- **Task goal**
The string "fungsi" appears in some lines of the entries that follow; copy each such line.

- **Input records**
........
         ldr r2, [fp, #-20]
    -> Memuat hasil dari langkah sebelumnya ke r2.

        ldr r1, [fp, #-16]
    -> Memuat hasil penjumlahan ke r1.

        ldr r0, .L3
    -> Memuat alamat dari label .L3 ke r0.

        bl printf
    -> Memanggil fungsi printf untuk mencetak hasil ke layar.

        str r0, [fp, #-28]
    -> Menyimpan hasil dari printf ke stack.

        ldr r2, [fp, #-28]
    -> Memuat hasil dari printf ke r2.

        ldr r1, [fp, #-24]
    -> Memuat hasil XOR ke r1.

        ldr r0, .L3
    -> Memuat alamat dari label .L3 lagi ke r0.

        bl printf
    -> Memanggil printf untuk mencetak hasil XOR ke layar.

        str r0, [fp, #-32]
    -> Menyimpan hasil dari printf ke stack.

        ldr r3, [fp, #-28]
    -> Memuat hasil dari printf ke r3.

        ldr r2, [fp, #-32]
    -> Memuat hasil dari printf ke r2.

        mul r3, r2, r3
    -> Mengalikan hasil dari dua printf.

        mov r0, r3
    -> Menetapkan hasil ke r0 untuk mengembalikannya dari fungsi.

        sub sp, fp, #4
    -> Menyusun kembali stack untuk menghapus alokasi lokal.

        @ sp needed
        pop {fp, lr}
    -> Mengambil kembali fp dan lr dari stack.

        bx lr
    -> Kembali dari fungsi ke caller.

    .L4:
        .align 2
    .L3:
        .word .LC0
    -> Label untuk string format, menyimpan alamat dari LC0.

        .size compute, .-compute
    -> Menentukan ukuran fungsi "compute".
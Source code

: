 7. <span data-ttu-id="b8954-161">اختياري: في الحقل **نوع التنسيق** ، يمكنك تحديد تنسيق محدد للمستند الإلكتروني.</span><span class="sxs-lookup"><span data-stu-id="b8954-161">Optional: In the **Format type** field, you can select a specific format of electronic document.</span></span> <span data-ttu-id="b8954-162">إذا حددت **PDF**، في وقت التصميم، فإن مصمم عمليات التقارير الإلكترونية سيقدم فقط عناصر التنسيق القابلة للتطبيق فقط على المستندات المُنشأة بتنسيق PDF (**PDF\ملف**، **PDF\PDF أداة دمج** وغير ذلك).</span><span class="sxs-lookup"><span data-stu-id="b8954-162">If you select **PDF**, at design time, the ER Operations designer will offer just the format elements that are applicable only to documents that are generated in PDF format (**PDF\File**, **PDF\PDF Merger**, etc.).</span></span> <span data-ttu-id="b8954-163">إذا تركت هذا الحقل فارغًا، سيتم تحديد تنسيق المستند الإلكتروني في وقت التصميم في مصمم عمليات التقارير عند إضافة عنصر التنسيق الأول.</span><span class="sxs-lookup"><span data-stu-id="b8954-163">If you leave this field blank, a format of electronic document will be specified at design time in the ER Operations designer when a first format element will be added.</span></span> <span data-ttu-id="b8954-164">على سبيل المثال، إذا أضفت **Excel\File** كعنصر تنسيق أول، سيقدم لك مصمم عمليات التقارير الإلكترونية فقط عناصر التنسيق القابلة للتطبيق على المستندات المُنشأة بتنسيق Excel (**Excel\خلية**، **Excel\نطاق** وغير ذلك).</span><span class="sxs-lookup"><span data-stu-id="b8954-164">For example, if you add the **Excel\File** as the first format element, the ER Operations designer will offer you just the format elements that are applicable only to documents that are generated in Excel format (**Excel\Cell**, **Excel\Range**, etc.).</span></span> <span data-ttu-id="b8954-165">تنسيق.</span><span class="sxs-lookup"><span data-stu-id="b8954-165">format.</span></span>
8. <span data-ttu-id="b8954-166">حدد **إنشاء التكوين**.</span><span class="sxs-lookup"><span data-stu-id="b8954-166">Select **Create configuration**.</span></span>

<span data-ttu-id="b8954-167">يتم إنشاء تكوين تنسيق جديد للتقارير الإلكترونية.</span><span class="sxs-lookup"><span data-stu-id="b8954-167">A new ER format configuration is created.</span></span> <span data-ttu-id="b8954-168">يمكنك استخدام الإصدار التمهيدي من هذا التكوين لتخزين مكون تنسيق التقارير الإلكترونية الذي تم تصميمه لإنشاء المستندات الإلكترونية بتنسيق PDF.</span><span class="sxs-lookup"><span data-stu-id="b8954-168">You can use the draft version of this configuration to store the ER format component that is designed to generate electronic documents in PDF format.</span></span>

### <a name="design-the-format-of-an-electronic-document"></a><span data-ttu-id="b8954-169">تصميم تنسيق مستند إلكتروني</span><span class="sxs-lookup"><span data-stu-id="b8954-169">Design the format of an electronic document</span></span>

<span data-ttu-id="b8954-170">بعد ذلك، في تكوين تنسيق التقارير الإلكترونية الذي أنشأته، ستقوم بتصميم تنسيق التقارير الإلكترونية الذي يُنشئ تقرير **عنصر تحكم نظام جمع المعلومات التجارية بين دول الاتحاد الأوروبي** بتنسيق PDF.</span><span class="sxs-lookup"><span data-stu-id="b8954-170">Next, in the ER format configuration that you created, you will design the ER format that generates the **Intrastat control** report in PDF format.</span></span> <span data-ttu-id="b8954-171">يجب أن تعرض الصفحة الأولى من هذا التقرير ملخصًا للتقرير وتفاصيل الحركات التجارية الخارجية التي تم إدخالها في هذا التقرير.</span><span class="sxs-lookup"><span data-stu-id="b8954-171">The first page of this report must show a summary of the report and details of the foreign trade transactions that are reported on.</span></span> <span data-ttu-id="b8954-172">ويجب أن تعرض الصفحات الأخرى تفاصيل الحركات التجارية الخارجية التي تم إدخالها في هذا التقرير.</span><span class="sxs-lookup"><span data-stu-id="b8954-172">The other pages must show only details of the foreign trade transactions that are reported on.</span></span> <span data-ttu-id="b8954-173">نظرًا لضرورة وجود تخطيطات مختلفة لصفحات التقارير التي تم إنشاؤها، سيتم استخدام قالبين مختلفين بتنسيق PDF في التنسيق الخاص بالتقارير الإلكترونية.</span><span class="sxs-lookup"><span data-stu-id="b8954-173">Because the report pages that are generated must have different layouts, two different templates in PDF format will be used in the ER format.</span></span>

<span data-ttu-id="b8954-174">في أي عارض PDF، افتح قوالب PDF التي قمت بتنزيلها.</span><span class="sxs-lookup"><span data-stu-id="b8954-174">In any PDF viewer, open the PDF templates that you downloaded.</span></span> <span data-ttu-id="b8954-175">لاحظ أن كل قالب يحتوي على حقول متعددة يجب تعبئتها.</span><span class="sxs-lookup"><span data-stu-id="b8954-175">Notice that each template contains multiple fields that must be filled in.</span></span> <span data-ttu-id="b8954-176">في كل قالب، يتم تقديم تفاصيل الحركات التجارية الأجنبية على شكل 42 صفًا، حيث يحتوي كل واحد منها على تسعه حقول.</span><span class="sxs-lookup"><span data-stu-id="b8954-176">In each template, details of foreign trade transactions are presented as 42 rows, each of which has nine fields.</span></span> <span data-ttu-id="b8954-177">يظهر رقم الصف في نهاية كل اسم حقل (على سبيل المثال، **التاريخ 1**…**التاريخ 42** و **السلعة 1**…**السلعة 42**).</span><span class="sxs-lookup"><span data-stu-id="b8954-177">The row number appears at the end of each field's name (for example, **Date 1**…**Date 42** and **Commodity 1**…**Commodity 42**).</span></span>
........
- **Answer to the problem**
    -> Memanggil fungsi printf untuk mencetak hasil ke layar.
    -> Menetapkan hasil ke r0 untuk mengembalikannya dari fungsi.
    -> Kembali dari fungsi ke caller.
    -> Menentukan ukuran fungsi "compute".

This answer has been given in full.